### Task goal
Word-for-word transcription needed. Include every entry below but no pictures.

### Provided data
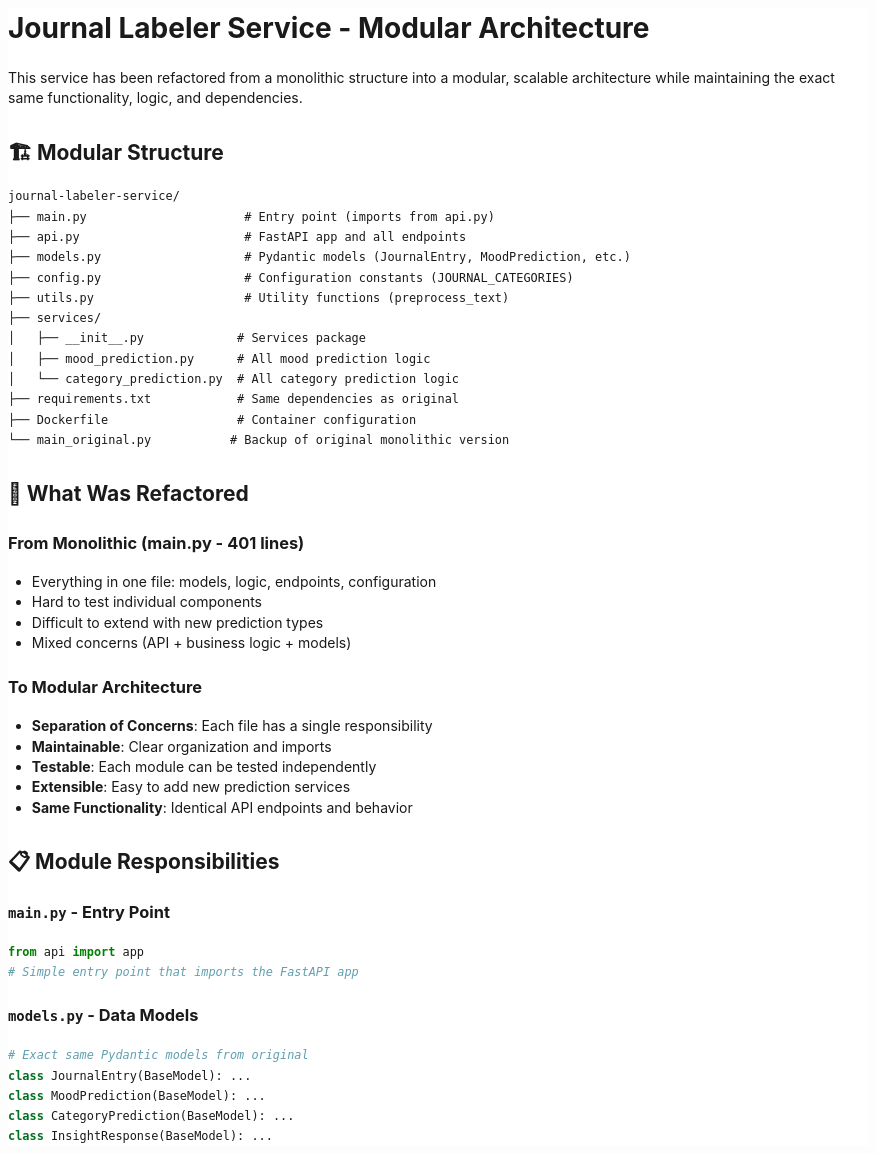 # Journal Labeler Service - Modular Architecture

This service has been refactored from a monolithic structure into a modular, scalable architecture while maintaining the exact same functionality, logic, and dependencies.

## 🏗️ Modular Structure

```
journal-labeler-service/
├── main.py                      # Entry point (imports from api.py)
├── api.py                       # FastAPI app and all endpoints
├── models.py                    # Pydantic models (JournalEntry, MoodPrediction, etc.)
├── config.py                    # Configuration constants (JOURNAL_CATEGORIES)
├── utils.py                     # Utility functions (preprocess_text)
├── services/
│   ├── __init__.py             # Services package
│   ├── mood_prediction.py      # All mood prediction logic
│   └── category_prediction.py  # All category prediction logic
├── requirements.txt            # Same dependencies as original
├── Dockerfile                  # Container configuration
└── main_original.py           # Backup of original monolithic version
```

## 🔄 What Was Refactored

### From Monolithic (main.py - 401 lines)
- Everything in one file: models, logic, endpoints, configuration
- Hard to test individual components
- Difficult to extend with new prediction types
- Mixed concerns (API + business logic + models)

### To Modular Architecture
- **Separation of Concerns**: Each file has a single responsibility
- **Maintainable**: Clear organization and imports
- **Testable**: Each module can be tested independently
- **Extensible**: Easy to add new prediction services
- **Same Functionality**: Identical API endpoints and behavior

## 📋 Module Responsibilities

### `main.py` - Entry Point
```python
from api import app
# Simple entry point that imports the FastAPI app
```

### `models.py` - Data Models
```python
# Exact same Pydantic models from original
class JournalEntry(BaseModel): ...
class MoodPrediction(BaseModel): ...
class CategoryPrediction(BaseModel): ...
class InsightResponse(BaseModel): ...
```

### Solution to this exercise
 # Journal Labeler Service - Modular Architecture

This service has been refactored from a monolithic structure into a modular, scalable architecture while maintaining the exact same functionality, logic, and dependencies.

## 🏗️ Modular Structure

```
journal-labeler-service/
├── main.py                      # Entry point (imports from api.py)
├── api.py                       # FastAPI app and all endpoints
├── models.py                    # Pydantic models (JournalEntry, MoodPrediction, etc.)
├── config.py                    # Configuration constants (JOURNAL_CATEGORIES)
├── utils.py                     # Utility functions (preprocess_text)
├── services/
│   ├── __init__.py             # Services package
│   ├── mood_prediction.py      # All mood prediction logic
│   └── category_prediction.py  # All category prediction logic
├── requirements.txt            # Same dependencies as original
├── Dockerfile                  # Container configuration
└── main_original.py           # Backup of original monolithic version
```

## 🔄 What Was Refactored

### From Monolithic (main.py - 401 lines)
- Everything in one file: models, logic, endpoints, configuration
- Hard to test individual components
- Difficult to extend with new prediction types
- Mixed concerns (API + business logic + models)

### To Modular Architecture
- **Separation of Concerns**: Each file has a single responsibility
- **Maintainable**: Clear organization and imports
- **Testable**: Each module can be tested independently
- **Extensible**: Easy to add new prediction services
- **Same Functionality**: Identical API endpoints and behavior

## 📋 Module Responsibilities

### `main.py` - Entry Point
```python
from api import app
# Simple entry point that imports the FastAPI app
```

### `models.py` - Data Models
```python
# Exact same Pydantic models from original
class JournalEntry(BaseModel): ...
class MoodPrediction(BaseModel): ...
class CategoryPrediction(BaseModel): ...
class InsightResponse(BaseModel): ...
```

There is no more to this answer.